La troisième partie offre un élargissement supplémentaire et nous projette hors de France. Pour le colloque à venir, il faudra tout de même réfléchir à la pertinence de ce découpage en cercles de plus en plus larges… Il reste que dans sa présentation, Raphaël Georges estime que le cadre régional permet d’aborder le cas de l’identité alsacienne-lorraine et de dévoiler les spécificités de l’expérience de guerre de sa population qui elle-même fut un enjeu de
Carl Pépin consacre son papier à l’effort de guerre du Canada français vu à travers les chroniqueurs français qui globalement se sont montrés déçus par le manque d’enthousiasme des Québécois pour
Vincent Joly s’est vu confié la difficile tâche de tirer les conclusions de cette première récolte qui pour être hétérogène ouvre aussi de larges perspectives. Peut-être est-il cependant hasardeux de conclure avec Antoine Prost et Jay Winter que si « la guerre continue dans une large mesure à être pensée dans un cadre national, c’est qu’elle a été vécue intensément comme un drame dont l’enjeu était la survie de la collectivité nationale ». En effet, si l’affaire semble entendue pour de nombreux intellectuels et représentants des classes dominantes, cela reste encore à démontrer pour l’ensemble des différentes sociétés belligérantes. Les historiens ont souvent tendance à prêter leurs propres croyances aux hommes et aux femmes dont ils écrivent l’histoire…

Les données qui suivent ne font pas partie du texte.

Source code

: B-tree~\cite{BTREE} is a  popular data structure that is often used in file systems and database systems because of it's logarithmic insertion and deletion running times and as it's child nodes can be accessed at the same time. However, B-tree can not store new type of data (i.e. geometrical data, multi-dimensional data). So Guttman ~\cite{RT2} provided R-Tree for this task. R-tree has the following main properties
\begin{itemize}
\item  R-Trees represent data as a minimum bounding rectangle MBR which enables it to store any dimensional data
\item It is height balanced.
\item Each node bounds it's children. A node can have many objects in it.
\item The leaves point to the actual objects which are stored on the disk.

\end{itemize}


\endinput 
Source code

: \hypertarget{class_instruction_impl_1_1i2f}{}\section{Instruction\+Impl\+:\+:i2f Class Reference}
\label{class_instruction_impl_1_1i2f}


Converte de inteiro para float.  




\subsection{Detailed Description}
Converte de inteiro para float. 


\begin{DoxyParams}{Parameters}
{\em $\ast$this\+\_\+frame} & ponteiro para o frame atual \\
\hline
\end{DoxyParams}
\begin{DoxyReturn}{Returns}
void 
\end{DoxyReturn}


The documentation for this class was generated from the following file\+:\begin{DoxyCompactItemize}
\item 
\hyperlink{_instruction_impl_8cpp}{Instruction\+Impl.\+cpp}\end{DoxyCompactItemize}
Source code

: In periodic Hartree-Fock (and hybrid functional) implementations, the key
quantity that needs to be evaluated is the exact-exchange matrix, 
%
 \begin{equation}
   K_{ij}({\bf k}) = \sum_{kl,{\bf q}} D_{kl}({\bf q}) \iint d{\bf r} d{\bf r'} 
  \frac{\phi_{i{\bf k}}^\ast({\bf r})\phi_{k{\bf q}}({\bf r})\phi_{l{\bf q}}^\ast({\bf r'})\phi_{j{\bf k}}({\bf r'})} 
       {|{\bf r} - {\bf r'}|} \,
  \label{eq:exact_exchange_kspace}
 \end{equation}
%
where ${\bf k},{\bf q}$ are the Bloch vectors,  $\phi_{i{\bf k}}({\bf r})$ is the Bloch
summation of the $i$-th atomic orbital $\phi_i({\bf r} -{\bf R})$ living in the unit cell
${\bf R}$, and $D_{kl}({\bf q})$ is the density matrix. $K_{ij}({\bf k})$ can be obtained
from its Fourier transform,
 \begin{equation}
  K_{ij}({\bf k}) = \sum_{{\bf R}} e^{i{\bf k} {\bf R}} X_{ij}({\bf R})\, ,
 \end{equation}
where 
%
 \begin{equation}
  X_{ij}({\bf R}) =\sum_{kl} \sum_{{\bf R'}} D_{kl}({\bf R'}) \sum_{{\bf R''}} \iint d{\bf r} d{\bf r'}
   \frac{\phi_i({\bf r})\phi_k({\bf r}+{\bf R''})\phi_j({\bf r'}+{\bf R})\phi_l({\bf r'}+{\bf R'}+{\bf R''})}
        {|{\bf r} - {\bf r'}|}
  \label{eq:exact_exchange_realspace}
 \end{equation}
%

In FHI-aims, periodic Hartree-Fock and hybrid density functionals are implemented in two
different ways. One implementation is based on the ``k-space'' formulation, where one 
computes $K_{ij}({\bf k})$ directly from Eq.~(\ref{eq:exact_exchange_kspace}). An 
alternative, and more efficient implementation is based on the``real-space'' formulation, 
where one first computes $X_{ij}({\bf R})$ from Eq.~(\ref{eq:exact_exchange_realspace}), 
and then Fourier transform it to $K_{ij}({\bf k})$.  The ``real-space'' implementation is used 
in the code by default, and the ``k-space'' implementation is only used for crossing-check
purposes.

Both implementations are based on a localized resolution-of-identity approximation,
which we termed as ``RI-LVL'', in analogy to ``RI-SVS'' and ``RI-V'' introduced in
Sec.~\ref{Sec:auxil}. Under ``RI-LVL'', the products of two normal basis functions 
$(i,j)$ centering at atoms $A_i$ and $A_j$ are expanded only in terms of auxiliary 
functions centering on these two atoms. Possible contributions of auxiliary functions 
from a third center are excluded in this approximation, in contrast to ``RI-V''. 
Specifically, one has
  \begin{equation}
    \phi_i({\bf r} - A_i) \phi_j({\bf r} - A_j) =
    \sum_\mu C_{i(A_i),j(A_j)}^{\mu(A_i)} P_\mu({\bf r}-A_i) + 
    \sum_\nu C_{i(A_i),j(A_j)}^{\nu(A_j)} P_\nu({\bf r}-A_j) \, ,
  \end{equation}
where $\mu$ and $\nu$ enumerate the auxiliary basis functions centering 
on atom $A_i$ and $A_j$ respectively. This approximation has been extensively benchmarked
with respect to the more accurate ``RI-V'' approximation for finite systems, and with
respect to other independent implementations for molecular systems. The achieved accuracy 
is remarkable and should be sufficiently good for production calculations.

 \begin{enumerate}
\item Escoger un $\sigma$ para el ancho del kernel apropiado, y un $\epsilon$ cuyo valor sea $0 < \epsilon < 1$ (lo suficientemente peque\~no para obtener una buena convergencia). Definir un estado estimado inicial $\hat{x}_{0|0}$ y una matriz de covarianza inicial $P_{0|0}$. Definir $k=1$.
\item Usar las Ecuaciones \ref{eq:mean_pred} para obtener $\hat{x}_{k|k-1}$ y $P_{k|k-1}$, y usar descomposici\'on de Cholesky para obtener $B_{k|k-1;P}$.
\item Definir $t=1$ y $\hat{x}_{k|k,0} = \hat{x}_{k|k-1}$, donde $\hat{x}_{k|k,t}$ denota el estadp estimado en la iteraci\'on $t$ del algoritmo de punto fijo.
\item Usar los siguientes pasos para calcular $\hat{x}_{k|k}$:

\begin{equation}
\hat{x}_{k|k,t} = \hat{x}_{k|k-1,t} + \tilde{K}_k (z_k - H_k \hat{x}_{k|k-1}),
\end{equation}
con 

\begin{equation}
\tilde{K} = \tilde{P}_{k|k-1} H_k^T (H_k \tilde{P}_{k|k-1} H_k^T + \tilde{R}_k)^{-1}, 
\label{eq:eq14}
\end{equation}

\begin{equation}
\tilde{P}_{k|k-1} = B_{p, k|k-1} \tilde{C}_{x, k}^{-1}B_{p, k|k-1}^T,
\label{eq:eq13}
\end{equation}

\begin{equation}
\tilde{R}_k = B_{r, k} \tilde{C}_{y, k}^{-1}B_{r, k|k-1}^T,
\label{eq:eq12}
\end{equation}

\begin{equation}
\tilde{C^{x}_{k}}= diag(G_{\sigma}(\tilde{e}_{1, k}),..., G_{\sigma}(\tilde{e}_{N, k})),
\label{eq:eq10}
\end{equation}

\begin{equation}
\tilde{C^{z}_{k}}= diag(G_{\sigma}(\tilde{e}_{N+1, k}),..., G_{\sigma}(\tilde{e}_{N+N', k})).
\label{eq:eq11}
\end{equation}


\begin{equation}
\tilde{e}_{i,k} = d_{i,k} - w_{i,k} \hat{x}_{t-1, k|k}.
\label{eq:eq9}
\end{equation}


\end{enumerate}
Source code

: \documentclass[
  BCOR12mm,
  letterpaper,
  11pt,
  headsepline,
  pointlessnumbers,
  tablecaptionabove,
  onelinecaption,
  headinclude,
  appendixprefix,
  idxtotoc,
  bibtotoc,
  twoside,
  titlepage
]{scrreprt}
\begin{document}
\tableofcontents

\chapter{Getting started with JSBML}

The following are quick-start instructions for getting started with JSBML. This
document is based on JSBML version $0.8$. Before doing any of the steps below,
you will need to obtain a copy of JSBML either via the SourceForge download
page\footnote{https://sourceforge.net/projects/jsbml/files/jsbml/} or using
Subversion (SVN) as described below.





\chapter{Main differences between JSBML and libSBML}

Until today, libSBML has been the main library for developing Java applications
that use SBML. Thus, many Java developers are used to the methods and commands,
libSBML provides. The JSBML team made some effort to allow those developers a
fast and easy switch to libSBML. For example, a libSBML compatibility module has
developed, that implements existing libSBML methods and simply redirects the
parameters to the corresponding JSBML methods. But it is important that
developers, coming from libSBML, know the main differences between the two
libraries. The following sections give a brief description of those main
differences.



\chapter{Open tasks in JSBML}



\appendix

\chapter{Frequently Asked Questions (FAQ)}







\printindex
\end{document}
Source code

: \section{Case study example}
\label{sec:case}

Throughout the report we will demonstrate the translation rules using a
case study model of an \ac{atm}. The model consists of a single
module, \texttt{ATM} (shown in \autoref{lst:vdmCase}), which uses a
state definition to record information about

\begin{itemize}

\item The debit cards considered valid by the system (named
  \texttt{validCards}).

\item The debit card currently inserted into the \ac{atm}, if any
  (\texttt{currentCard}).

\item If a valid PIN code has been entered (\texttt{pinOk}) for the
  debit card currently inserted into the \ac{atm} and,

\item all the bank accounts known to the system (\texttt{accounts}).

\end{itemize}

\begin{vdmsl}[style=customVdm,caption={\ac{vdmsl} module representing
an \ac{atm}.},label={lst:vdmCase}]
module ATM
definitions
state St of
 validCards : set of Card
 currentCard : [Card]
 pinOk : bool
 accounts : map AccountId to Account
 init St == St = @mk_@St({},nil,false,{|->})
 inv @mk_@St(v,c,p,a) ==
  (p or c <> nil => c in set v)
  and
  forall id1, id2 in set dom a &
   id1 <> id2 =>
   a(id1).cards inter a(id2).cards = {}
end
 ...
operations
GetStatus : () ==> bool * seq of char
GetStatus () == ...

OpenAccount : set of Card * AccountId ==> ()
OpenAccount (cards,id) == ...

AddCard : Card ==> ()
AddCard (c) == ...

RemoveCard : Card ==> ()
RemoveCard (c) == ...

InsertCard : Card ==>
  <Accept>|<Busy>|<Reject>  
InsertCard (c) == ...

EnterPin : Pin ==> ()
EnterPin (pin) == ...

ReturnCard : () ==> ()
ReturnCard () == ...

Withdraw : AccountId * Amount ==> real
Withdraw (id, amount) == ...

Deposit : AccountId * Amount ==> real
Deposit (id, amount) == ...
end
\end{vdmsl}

D’une façon plus générale, ce volume pose quelques problèmes de fond qu’il est peut-être encore temps de résoudre : s’agit-il de plaquer sur le fait régional une approche culturaliste, qui, déjà trop largement appliquée au fait national, est surtout caractérisée par un nombre d’apories de plus en plus manifeste (sur ce point, voir l’apport récent et décisif de Nicolas Mariot, Tous unis dans la tranchée ? 14-18 : les intellectuels à la rencontre du peuple, Seuil, 2013) ? Une affirmation du type : « l’identité “régionale” en guerre est aussi — voire avant tout — de nature culturelle, au sens large du terme » (p. 13), sans autre précision, constitue une première énigme qu’il conviendrait d’élucider. Par ailleurs, plusieurs papiers soulignent le fait que ces attachements à la région d’origine ou ces marques distinctives régionales génèrent rarement une forme de revendication explicite d’une appartenance régionale. Voilà quelque chose à creuser : chez qui, précisément, percent de telles revendications ? Et pourquoi ne percent-elles pas davantage ? Est-ce à dire que la Grande patrie occupe tout l’espace identitaire des « régionaux » ? Ou faut-il y voir une certaine indifférence à la Région, assez comparable finalement, à une certaine indifférence à la Grande patrie ? Encore une piste à défricher. En fin de compte, l’un des risques majeurs de l’entreprise peut résider dans la surestimation du fait régional dans l’existence des individus et des groupes ; seule une attention réelle et soutenue aux ressorts sociaux, aux dynamiques et aux interactions socio-psychologiques qui sous-tendent nombre de comportements peut permettre de pallier cette difficulté. Cela suppose de pratiquer une histoire des représentations qui ne soit pas déconnectée de leurs substrats politiques et sociaux. Certains papiers témoignent d’ailleurs des problèmes induits par une approche par trop homogénéisante des sociétés, qu’elles soient nationales ou régionales.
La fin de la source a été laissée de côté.